### REQUIREMENT:
Where a line of the data holds the word "each", copy that line.

### RECORDED DATA:
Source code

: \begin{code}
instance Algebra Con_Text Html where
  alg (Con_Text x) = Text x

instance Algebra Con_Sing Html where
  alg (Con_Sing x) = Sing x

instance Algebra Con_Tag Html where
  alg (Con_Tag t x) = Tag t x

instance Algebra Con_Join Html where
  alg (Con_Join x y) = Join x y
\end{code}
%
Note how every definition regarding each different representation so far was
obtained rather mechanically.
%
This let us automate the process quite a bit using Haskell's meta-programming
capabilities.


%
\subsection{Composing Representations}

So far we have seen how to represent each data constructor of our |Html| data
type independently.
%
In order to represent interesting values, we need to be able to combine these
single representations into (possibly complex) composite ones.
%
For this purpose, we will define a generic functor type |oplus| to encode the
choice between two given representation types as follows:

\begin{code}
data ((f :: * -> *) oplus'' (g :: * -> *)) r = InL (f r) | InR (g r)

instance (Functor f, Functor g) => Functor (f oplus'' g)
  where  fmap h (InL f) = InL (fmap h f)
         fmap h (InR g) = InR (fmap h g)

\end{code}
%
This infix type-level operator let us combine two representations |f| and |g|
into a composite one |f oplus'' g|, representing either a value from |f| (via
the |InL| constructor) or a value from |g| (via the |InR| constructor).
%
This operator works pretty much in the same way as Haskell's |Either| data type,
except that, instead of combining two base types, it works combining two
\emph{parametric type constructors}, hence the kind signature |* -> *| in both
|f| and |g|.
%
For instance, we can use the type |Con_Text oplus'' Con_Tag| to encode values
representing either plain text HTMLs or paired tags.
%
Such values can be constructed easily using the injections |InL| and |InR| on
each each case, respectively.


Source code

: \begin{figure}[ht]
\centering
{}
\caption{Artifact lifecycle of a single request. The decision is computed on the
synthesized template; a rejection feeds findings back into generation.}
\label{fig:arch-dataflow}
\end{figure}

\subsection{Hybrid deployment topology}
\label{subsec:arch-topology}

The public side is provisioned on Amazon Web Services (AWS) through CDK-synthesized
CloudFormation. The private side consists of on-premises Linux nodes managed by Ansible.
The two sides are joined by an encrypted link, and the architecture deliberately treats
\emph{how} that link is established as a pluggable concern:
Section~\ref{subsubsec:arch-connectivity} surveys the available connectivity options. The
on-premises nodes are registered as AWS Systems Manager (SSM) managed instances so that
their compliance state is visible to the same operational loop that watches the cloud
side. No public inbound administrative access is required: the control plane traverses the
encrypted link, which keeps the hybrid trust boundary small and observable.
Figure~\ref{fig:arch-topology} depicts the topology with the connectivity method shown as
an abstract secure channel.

### ANSWER TO THIS PROBLEM:
Note how every definition regarding each different representation so far was
So far we have seen how to represent each data constructor of our |Html| data
each each case, respectively.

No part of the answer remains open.